L’Afghanistan presenta alcuni aspetti analoghi alla situazione in Siria: anche qui vi è una divisione tra sunniti e sciiti e tra diverse etnie, la maggioritaria pashtun, dominante all’interno dei Talebani, e le minoranze tagiche, uzbeche e hazara. Il Pakistan, con il suo ambiguo sostegno ai Talebani, richiama il ruolo giocato in Siria dalla Turchia, mentre l’Iran appoggia anche qui la minoranza sciita, gli hazara. Anche in Afghanistan vi è poi un confronto, sia pure meno diretto, tra Stati Uniti e Russia, i primi a sostegno del governo, a differenza di quanto fanno in Siria, i secondi con buoni rapporti con Kabul, ma anche con i Talebani. La Russia considera l’Isis il pericolo principale per tutta la regione, la Russia stessa e le limitrofe repubbliche dell’Asia Centrale, mentre i Talebani sono ritenuti, tutto sommato, un problema degli afghani e degli americani.

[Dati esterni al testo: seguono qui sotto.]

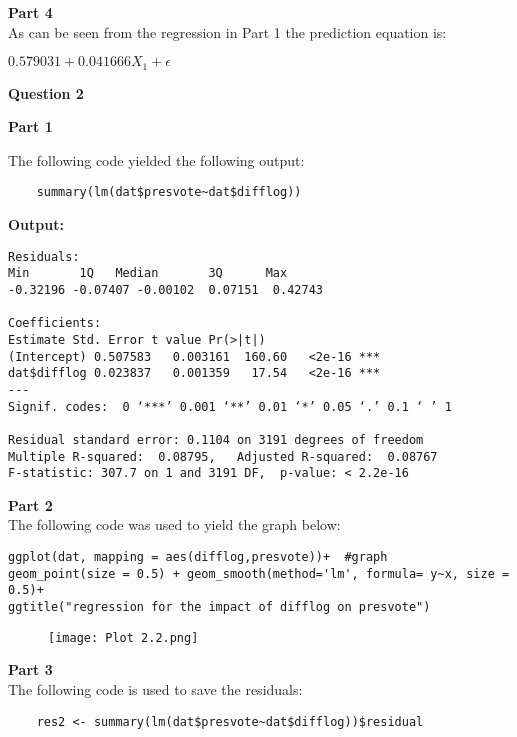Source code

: \documentclass{article}
\begin{document}
\textbf{\large Part 4\\}
As can be seen from the regression in Part 1 the prediction equation is:
\begin{center}
	$ 0.579031 + 0.041666X_{1} + \epsilon $
\end{center} 
\pagebreak

	\textbf{\Large Question 2\\}
	
\noindent\textbf{\large Part 1\\}

The following code yielded the following output:\\
\begin{verbatim}
	summary(lm(dat$presvote~dat$difflog))
\end{verbatim}
\textbf{Output:}
\begin{verbatim}
Residuals:
Min       1Q   Median       3Q      Max 
-0.32196 -0.07407 -0.00102  0.07151  0.42743 

Coefficients:
Estimate Std. Error t value Pr(>|t|)    
(Intercept) 0.507583   0.003161  160.60   <2e-16 ***
dat$difflog 0.023837   0.001359   17.54   <2e-16 ***
---
Signif. codes:  0 ‘***’ 0.001 ‘**’ 0.01 ‘*’ 0.05 ‘.’ 0.1 ‘ ’ 1

Residual standard error: 0.1104 on 3191 degrees of freedom
Multiple R-squared:  0.08795,	Adjusted R-squared:  0.08767 
F-statistic: 307.7 on 1 and 3191 DF,  p-value: < 2.2e-16
\end{verbatim}


\textbf{\large Part 2\\}
The following code was used to yield the graph below:\\
\begin{verbatim}
ggplot(dat, mapping = aes(difflog,presvote))+  #graph
geom_point(size = 0.5) + geom_smooth(method='lm', formula= y~x, size = 0.5)+
ggtitle("regression for the impact of difflog on presvote")
\end{verbatim}
\pagebreak
\begin{figure}[h]
	\centering
	\graphicspath{ {c:/Users/User/Documents/PostGrad/Stats/Assignment 3\Assignment 3} }
	\texttt{[image: Plot 2.2.png]}
	
\end{figure}





\textbf{\large Part 3\\}
The following code is used to save the residuals:
\begin{verbatim}
	res2 <- summary(lm(dat$presvote~dat$difflog))$residual
\end{verbatim}
\end{document}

Come già sperimentato dai russi nella loro decennale guerra degli anni ’80, anche gli americani, che sostennero allora i Talebani, stanno giungendo alla conclusione che dopo 16 anni di guerra difficilmente riusciranno ad ottenere la vittoria. Si sta diffondendo l’opinione che i Talebani siano troppo deboli per vincere, ma troppo forti per essere sconfitti e si riapre così la prospettiva di un possibile accordo tra loro e il governo. Su questa ipotesi Mosca ha già intrapreso una serie di incontri con i Paesi coinvolti, con l’assenza tuttavia di Washington. Il mese scorso, il presidente afghano, Ashraf Ghani, si è detto disposto a iniziare colloqui di pace con i Talebani, senza porre precondizioni. Una posizione condivisa dagli Stati Uniti, come dichiarato dal segretario alla Difesa Jim Mattis durante una sua recente visita a Kabul.
I Talebani non hanno dato risposta alla proposta, ma in passato hanno dichiarato di voler trattare direttamente con Washington, ritenendo non legittimo il governo di Kabul. Una richiesta che è stata rifiutata dagli americani, che sperano di portare almeno una parte dei ribelli alle trattative, contando sulle divisioni interne dei Talebani. Non sembra un gran risultato, ma c’è da sperare che sia quanto meno un inizio per porre fine a questa infinita guerra.